Hon’ble Justice N.S. Dhanik in a case regarding section 482 of the Cr.P.C adjudged that “where there is a genuine compromise and there is hardly any likelihood of the offender being convicted and continuance of the proceedings, after the compromise having been arrived at between the parties, would be a futile exercise, the compromise should be accepted and the proceedings should be quashed” in Sukhdev Singh and another Vs. State of Uttarakhand and another [Criminal Misc. Application (C-482) No. 831 of 2021] on 21st June, 2021.

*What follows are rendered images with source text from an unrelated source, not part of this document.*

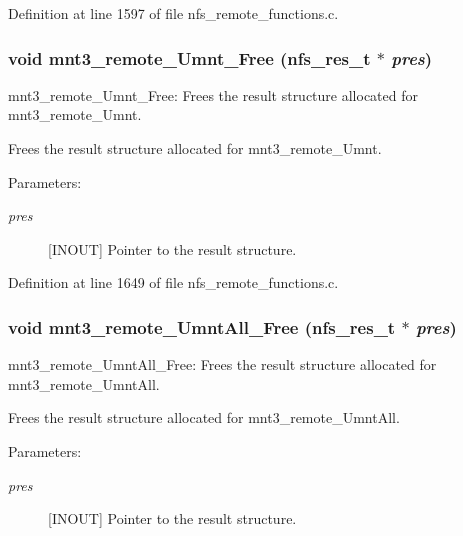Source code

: Definition at line 1597 of file nfs\_\-remote\_\-functions.c.
\subsubsection[{mnt3\_\-remote\_\-Umnt\_\-Free}]{\setlength{\rightskip}{0pt plus 5cm}void mnt3\_\-remote\_\-Umnt\_\-Free (nfs\_\-res\_\-t $\ast$ {\em pres})}\label{group__NFSprocs_g2d3f33d242833d1e1defb036fc190dc0}


mnt3\_\-remote\_\-Umnt\_\-Free: Frees the result structure allocated for mnt3\_\-remote\_\-Umnt.

Frees the result structure allocated for mnt3\_\-remote\_\-Umnt.

\begin{Desc}
\item[Parameters:]
\begin{description}
\item[{\em pres}][INOUT] Pointer to the result structure. \end{description}
\end{Desc}


Definition at line 1649 of file nfs\_\-remote\_\-functions.c.
\subsubsection[{mnt3\_\-remote\_\-UmntAll\_\-Free}]{\setlength{\rightskip}{0pt plus 5cm}void mnt3\_\-remote\_\-UmntAll\_\-Free (nfs\_\-res\_\-t $\ast$ {\em pres})}\label{group__NFSprocs_gd810cd16dfb6caa29f284d5665c41eaf}


mnt3\_\-remote\_\-UmntAll\_\-Free: Frees the result structure allocated for mnt3\_\-remote\_\-UmntAll.

Frees the result structure allocated for mnt3\_\-remote\_\-UmntAll.

\begin{Desc}
\item[Parameters:]
\begin{description}
\item[{\em pres}][INOUT] Pointer to the result structure. \end{description}
\end{Desc}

The applicant filed this application before the court to seek the summons order dated 20.08.2020 quashed. It was submitted that the parties have resolved the dispute amidst them and the injured are willing to let go of the prosecution. The state counsel however opposed such an application since the offence comes under section 307 of the Indian Penal code whose injuries are grievous is non-compoundable.
In determining whether such an application can be allowed, the apex court relied on State of Madhya Pradesh v. Laxmi Narayan,[(2019) 5 SCC 688] wherein it was held that, “, it would be open to the High Court to go by the nature of injury sustained, whether such injury is inflicted on the vital/delicate parts of the body, nature of weapons used, etc. Medical report in respect of injuries suffered by the victim can generally be the guiding factor. On the basis of this prima facie analysis, the High Court can examine as to whether there is a strong possibility of conviction or the chances of conviction are remote and bleak. In the former case it can refuse to accept the settlement and quash the criminal proceedings whereas in the latter case it would be permissible for the High Court to accept the plea compounding the offence based on complete settlement between the parties. At this stage, the Court can also be swayed by the fact that the settlement between the parties is going to result in harmony between them which may improve their future relationship”.
Analyzing that the nature of the injuries was trivial, the court accepted the application and quashed the summons order.